Excerpts from a dataset:
_ _ _

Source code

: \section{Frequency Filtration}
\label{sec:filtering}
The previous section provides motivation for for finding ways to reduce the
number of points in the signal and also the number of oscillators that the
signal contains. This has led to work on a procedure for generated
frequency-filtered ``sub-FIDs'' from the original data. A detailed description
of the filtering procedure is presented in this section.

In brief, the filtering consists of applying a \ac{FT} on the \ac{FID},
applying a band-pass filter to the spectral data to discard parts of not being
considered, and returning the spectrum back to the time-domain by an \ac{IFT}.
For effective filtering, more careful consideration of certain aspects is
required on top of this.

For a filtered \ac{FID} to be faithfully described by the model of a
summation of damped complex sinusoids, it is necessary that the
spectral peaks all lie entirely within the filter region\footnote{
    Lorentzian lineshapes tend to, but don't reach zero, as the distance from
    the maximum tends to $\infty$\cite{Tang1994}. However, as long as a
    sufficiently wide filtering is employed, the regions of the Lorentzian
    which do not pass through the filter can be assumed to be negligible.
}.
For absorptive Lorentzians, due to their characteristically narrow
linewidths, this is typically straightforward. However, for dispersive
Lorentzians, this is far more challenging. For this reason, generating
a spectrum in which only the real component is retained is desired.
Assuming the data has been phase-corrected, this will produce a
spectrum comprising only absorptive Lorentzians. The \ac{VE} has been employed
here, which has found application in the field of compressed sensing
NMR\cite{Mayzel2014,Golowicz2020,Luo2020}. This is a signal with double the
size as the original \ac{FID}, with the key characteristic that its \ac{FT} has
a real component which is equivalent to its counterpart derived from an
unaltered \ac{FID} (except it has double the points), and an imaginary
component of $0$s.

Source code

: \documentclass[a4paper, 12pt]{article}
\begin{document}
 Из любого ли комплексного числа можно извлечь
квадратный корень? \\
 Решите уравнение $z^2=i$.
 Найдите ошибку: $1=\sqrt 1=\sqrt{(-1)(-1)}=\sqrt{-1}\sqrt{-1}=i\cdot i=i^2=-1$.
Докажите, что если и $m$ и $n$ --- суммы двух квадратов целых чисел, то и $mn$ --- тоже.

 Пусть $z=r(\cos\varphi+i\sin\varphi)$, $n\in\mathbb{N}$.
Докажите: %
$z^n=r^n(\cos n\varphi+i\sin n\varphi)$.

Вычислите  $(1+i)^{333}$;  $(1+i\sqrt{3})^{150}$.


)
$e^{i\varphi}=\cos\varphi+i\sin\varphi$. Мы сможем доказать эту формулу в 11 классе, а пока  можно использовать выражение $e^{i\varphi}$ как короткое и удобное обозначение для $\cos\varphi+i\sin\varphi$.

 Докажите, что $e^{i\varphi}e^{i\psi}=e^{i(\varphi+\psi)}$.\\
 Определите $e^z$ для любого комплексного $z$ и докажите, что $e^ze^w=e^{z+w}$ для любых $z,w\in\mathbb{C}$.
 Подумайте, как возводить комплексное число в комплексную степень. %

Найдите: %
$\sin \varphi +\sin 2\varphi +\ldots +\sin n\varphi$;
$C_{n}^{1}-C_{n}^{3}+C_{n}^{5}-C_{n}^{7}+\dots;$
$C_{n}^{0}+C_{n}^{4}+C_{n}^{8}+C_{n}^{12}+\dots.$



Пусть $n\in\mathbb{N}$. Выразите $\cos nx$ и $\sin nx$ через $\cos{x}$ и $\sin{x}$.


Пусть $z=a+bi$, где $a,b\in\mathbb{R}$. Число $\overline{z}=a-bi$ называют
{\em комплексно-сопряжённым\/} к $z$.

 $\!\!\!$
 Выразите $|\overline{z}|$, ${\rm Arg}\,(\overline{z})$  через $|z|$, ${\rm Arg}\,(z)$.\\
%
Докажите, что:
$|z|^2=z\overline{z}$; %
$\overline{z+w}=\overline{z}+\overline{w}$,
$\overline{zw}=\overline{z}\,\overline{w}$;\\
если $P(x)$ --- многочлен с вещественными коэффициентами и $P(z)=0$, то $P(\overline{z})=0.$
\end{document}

_ _ _

INSTRUCTIONS FOR THE TASK:
From the first line of the data through the line with "spectral peaks all", quote each line exactly and add nothing else.

SOLUTION TO THIS TASK:
Source code

: \section{Frequency Filtration}
\label{sec:filtering}
The previous section provides motivation for for finding ways to reduce the
number of points in the signal and also the number of oscillators that the
signal contains. This has led to work on a procedure for generated
frequency-filtered ``sub-FIDs'' from the original data. A detailed description
of the filtering procedure is presented in this section.

In brief, the filtering consists of applying a \ac{FT} on the \ac{FID},
applying a band-pass filter to the spectral data to discard parts of not being
considered, and returning the spectrum back to the time-domain by an \ac{IFT}.
For effective filtering, more careful consideration of certain aspects is
required on top of this.

For a filtered \ac{FID} to be faithfully described by the model of a
summation of damped complex sinusoids, it is necessary that the
spectral peaks all lie entirely within the filter region\footnote{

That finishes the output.